**Exercise aim:** From the first line of the data below, repeat each line exactly until you reach the line with "There are many"; include that line too.

**Input:**
= = = = =

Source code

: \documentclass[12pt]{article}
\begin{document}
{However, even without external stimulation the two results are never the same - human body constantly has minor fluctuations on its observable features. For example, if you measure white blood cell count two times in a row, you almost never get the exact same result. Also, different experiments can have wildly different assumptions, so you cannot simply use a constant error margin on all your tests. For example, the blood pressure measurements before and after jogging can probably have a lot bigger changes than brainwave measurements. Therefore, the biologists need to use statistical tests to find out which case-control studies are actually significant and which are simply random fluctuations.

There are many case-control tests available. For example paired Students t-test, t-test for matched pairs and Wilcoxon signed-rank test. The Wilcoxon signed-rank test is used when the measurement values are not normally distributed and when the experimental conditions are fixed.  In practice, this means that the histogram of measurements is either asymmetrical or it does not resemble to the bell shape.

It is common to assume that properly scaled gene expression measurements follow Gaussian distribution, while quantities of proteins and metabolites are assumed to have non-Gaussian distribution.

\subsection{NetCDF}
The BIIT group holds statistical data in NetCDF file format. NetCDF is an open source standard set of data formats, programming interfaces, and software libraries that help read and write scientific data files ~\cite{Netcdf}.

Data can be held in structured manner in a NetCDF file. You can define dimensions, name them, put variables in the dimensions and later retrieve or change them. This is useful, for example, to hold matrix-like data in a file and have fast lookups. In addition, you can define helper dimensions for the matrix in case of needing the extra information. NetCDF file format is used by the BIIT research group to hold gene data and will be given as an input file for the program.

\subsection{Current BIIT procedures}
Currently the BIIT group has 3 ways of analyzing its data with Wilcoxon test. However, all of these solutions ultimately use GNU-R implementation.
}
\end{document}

= = = = =

**Exercise solution:**
Source code

: \documentclass[12pt]{article}
\begin{document}
{However, even without external stimulation the two results are never the same - human body constantly has minor fluctuations on its observable features. For example, if you measure white blood cell count two times in a row, you almost never get the exact same result. Also, different experiments can have wildly different assumptions, so you cannot simply use a constant error margin on all your tests. For example, the blood pressure measurements before and after jogging can probably have a lot bigger changes than brainwave measurements. Therefore, the biologists need to use statistical tests to find out which case-control studies are actually significant and which are simply random fluctuations.

There are many case-control tests available. For example paired Students t-test, t-test for matched pairs and Wilcoxon signed-rank test. The Wilcoxon signed-rank test is used when the measurement values are not normally distributed and when the experimental conditions are fixed.  In practice, this means that the histogram of measurements is either asymmetrical or it does not resemble to the bell shape.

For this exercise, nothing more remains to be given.